Le capsule monodose del caffè entrano ufficialmente nella raccolta differenziata – e conseguente processo di selezione e riciclo – dal prossimo 12 agosto, con l’entrata in vigore del nuovo regolamento europeo sugli imballaggi (Ppwr): saranno infatti considerate packaging, anche se piene. «Dal 2026 il quadro normativo sarà uniforme in tutta l’Ue e, quindi, entro il 2030 anche prodotti complessi come le capsule dovranno poter essere effettivamente riciclati», spiega Simona Fontana, direttrice generale di Conai, il consorzio nazionale imballaggi. «Siamo già al lavoro – aggiunge – con i consorzi di filiera e tutti gli attori del settore per accompagnare questa transizione, puntando su progettazione sostenibile, innovazione impiantistica e metodi di raccolta sempre più efficienti».
Plastica
«Si tratta di un passaggio significativo che migliorerà la gestione di un imballaggio sempre più diffuso e che rappresenta una sfida per tutti gli attori della filiera», commenta Giovanni Cassuti, presidente di Corepla, il consorzio di riciclo degli imballaggi in plastica. «Proprio per questo, stiamo studiando processi dedicati in grado di valorizzare questo tipo di imballaggio – conferma – per contribuire a rendere il sistema di riciclo e di recupero sempre più efficiente e sostenibile».
Alluminio
«Da ormai 15 anni siamo attivi nel recupero delle capsule del caffè in alluminio, con raccolte dedicate nei punti vendita», racconta Stefano Stellini, direttore generale di Cial, il consorzio di riciclo del packaging in alluminio. «Un impianto separa alluminio e caffè – spiega – e li avvia a riciclo, da una parte verso le fonderie, dall’altra verso il compostaggio.

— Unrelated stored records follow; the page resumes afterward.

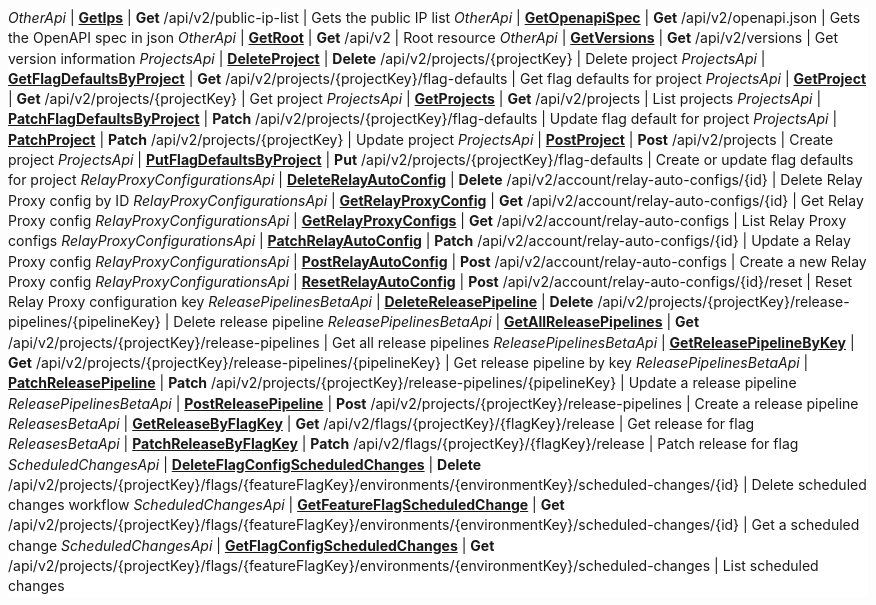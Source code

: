 *OtherApi* | [**GetIps**](docs/OtherApi.md#getips) | **Get** /api/v2/public-ip-list | Gets the public IP list
*OtherApi* | [**GetOpenapiSpec**](docs/OtherApi.md#getopenapispec) | **Get** /api/v2/openapi.json | Gets the OpenAPI spec in json
*OtherApi* | [**GetRoot**](docs/OtherApi.md#getroot) | **Get** /api/v2 | Root resource
*OtherApi* | [**GetVersions**](docs/OtherApi.md#getversions) | **Get** /api/v2/versions | Get version information
*ProjectsApi* | [**DeleteProject**](docs/ProjectsApi.md#deleteproject) | **Delete** /api/v2/projects/{projectKey} | Delete project
*ProjectsApi* | [**GetFlagDefaultsByProject**](docs/ProjectsApi.md#getflagdefaultsbyproject) | **Get** /api/v2/projects/{projectKey}/flag-defaults | Get flag defaults for project
*ProjectsApi* | [**GetProject**](docs/ProjectsApi.md#getproject) | **Get** /api/v2/projects/{projectKey} | Get project
*ProjectsApi* | [**GetProjects**](docs/ProjectsApi.md#getprojects) | **Get** /api/v2/projects | List projects
*ProjectsApi* | [**PatchFlagDefaultsByProject**](docs/ProjectsApi.md#patchflagdefaultsbyproject) | **Patch** /api/v2/projects/{projectKey}/flag-defaults | Update flag default for project
*ProjectsApi* | [**PatchProject**](docs/ProjectsApi.md#patchproject) | **Patch** /api/v2/projects/{projectKey} | Update project
*ProjectsApi* | [**PostProject**](docs/ProjectsApi.md#postproject) | **Post** /api/v2/projects | Create project
*ProjectsApi* | [**PutFlagDefaultsByProject**](docs/ProjectsApi.md#putflagdefaultsbyproject) | **Put** /api/v2/projects/{projectKey}/flag-defaults | Create or update flag defaults for project
*RelayProxyConfigurationsApi* | [**DeleteRelayAutoConfig**](docs/RelayProxyConfigurationsApi.md#deleterelayautoconfig) | **Delete** /api/v2/account/relay-auto-configs/{id} | Delete Relay Proxy config by ID
*RelayProxyConfigurationsApi* | [**GetRelayProxyConfig**](docs/RelayProxyConfigurationsApi.md#getrelayproxyconfig) | **Get** /api/v2/account/relay-auto-configs/{id} | Get Relay Proxy config
*RelayProxyConfigurationsApi* | [**GetRelayProxyConfigs**](docs/RelayProxyConfigurationsApi.md#getrelayproxyconfigs) | **Get** /api/v2/account/relay-auto-configs | List Relay Proxy configs
*RelayProxyConfigurationsApi* | [**PatchRelayAutoConfig**](docs/RelayProxyConfigurationsApi.md#patchrelayautoconfig) | **Patch** /api/v2/account/relay-auto-configs/{id} | Update a Relay Proxy config
*RelayProxyConfigurationsApi* | [**PostRelayAutoConfig**](docs/RelayProxyConfigurationsApi.md#postrelayautoconfig) | **Post** /api/v2/account/relay-auto-configs | Create a new Relay Proxy config
*RelayProxyConfigurationsApi* | [**ResetRelayAutoConfig**](docs/RelayProxyConfigurationsApi.md#resetrelayautoconfig) | **Post** /api/v2/account/relay-auto-configs/{id}/reset | Reset Relay Proxy configuration key
*ReleasePipelinesBetaApi* | [**DeleteReleasePipeline**](docs/ReleasePipelinesBetaApi.md#deletereleasepipeline) | **Delete** /api/v2/projects/{projectKey}/release-pipelines/{pipelineKey} | Delete release pipeline
*ReleasePipelinesBetaApi* | [**GetAllReleasePipelines**](docs/ReleasePipelinesBetaApi.md#getallreleasepipelines) | **Get** /api/v2/projects/{projectKey}/release-pipelines | Get all release pipelines
*ReleasePipelinesBetaApi* | [**GetReleasePipelineByKey**](docs/ReleasePipelinesBetaApi.md#getreleasepipelinebykey) | **Get** /api/v2/projects/{projectKey}/release-pipelines/{pipelineKey} | Get release pipeline by key
*ReleasePipelinesBetaApi* | [**PatchReleasePipeline**](docs/ReleasePipelinesBetaApi.md#patchreleasepipeline) | **Patch** /api/v2/projects/{projectKey}/release-pipelines/{pipelineKey} | Update a release pipeline
*ReleasePipelinesBetaApi* | [**PostReleasePipeline**](docs/ReleasePipelinesBetaApi.md#postreleasepipeline) | **Post** /api/v2/projects/{projectKey}/release-pipelines | Create a release pipeline
*ReleasesBetaApi* | [**GetReleaseByFlagKey**](docs/ReleasesBetaApi.md#getreleasebyflagkey) | **Get** /api/v2/flags/{projectKey}/{flagKey}/release | Get release for flag
*ReleasesBetaApi* | [**PatchReleaseByFlagKey**](docs/ReleasesBetaApi.md#patchreleasebyflagkey) | **Patch** /api/v2/flags/{projectKey}/{flagKey}/release | Patch release for flag
*ScheduledChangesApi* | [**DeleteFlagConfigScheduledChanges**](docs/ScheduledChangesApi.md#deleteflagconfigscheduledchanges) | **Delete** /api/v2/projects/{projectKey}/flags/{featureFlagKey}/environments/{environmentKey}/scheduled-changes/{id} | Delete scheduled changes workflow
*ScheduledChangesApi* | [**GetFeatureFlagScheduledChange**](docs/ScheduledChangesApi.md#getfeatureflagscheduledchange) | **Get** /api/v2/projects/{projectKey}/flags/{featureFlagKey}/environments/{environmentKey}/scheduled-changes/{id} | Get a scheduled change
*ScheduledChangesApi* | [**GetFlagConfigScheduledChanges**](docs/ScheduledChangesApi.md#getflagconfigscheduledchanges) | **Get** /api/v2/projects/{projectKey}/flags/{featureFlagKey}/environments/{environmentKey}/scheduled-changes | List scheduled changes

Oltre a questo, da almeno 10 anni stiamo sperimentando l’inserimento delle capsule, senza attualmente il recupero del caffè se non vengono svuotate, nella raccolta differenziata domestica in un bacino territoriale che comprende le province di Lecco, Monza e Brianza. Assieme a tutti gli altri imballaggi, confluiscono in un impianto che seleziona il materiale cosiddetto multileggero (imballaggi di plastica, alluminio, materiali accoppiati, acciaio ndr) e attraverso il trattamento del sottovaglio vengono recuperate con altri componenti di alluminio di piccole dimensioni come tappi, blister, coperchi e involucri. Sulla base di questa esperienza, la prospettiva è di ampliare sul territorio il numero di questo tipo di trattamenti negli impianti di selezione di raccolta multimateriale: è uno sviluppo che richiederà tempo e investimenti».
Bioplastiche
«Come filiera delle bioplastiche ci mettiamo a disposizione del sistema», sottolinea Armido Marana, del consiglio direttivo di Assobioplastiche: «Siamo in grado – spiega – da una parte di produrre capsule di caffè in bioplastica, e già un quinto sugli scaffali della grande distribuzione lo sono, e dall’altro di curarne lo smaltimento nella raccolta dell’organico, avendo già tutta la linea di trattamento attraverso il consorzio Biorepack, recuperando quindi anche il caffè al loro interno».
Criticità
Aggiunge Marana: «Ci troviamo tuttavia a fare i conti con alcune rigidità del Ppwr: impone ai Paesi di scrivere ora una lista di prodotti che si possono fare in bioplastica al posto di quelli in plastica vergine vietati dal regolamento a partire dal 2030, come per esempio gli imballaggi per frutta e verdura fresca non lavorata di peso inferiore a 1,5 kg e le confezioni monouso dei ristoranti. Dovremmo espandere più possibile questa lista, visto che l’Italia lo può fare, avendo una filiera del riciclo legata alle bioplastiche. Ma al momento le capsule del caffè e il film estensibile per alimenti, molto usato nei nostri supermercati, non sono elencati. Anche perché se vengono indicati in questa lista automaticamente diventano obbligatori con questo materiale. Un’altra assurdità è che bisogna compilare questa lista ora o mai più, negando di fatto l’evoluzione tecnologica dei prossimi anni. Senza contare i tempi strettissimi per mandarla a Bruxelles e avere una risposta prima di agosto. Per questo il confronto con tutti i rappresentanti delle filiere e i ministeri di Ambiente e Imprese sono serrati. Si sta lavorando per trovare una soluzione».